◆ What you should do ◆
Every line containing "deslocamento" should be identified and copied from the data below.

(Information given Opens)

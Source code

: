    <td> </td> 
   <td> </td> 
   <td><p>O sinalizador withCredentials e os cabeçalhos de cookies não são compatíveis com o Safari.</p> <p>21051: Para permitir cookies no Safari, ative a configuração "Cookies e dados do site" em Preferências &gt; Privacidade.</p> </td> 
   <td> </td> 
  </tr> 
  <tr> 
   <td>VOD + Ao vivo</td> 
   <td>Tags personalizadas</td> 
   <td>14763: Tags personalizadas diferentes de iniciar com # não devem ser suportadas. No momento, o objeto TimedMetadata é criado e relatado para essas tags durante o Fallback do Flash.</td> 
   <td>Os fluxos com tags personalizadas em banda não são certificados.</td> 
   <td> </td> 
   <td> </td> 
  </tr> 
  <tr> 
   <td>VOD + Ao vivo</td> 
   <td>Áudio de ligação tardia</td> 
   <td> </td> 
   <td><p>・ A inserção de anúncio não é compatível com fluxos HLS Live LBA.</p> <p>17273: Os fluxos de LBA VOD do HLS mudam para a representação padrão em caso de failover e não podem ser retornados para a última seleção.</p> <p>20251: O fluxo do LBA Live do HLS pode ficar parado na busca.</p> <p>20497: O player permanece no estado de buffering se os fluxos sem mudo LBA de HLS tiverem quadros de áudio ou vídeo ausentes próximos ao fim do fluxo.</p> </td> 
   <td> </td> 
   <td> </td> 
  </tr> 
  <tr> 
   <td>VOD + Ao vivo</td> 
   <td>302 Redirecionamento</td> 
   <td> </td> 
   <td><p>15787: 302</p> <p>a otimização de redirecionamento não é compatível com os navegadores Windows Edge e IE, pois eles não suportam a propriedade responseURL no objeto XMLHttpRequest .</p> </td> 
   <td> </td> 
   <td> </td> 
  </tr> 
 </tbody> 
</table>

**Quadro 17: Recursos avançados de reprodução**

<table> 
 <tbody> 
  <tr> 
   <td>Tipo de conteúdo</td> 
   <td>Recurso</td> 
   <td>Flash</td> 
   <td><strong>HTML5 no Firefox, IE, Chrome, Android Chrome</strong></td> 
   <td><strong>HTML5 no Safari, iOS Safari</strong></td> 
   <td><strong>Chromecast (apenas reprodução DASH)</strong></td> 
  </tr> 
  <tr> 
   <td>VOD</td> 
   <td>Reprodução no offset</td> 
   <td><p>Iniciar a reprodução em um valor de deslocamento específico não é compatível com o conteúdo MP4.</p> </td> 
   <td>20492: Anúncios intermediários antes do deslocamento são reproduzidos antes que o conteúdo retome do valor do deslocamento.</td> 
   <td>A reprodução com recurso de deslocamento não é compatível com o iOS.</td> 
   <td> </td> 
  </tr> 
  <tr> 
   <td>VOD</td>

(Information given Closes)

◆ Answer ◆
   <td><p>Iniciar a reprodução em um valor de deslocamento específico não é compatível com o conteúdo MP4.</p> </td> 
   <td>20492: Anúncios intermediários antes do deslocamento são reproduzidos antes que o conteúdo retome do valor do deslocamento.</td> 
   <td>A reprodução com recurso de deslocamento não é compatível com o iOS.</td> 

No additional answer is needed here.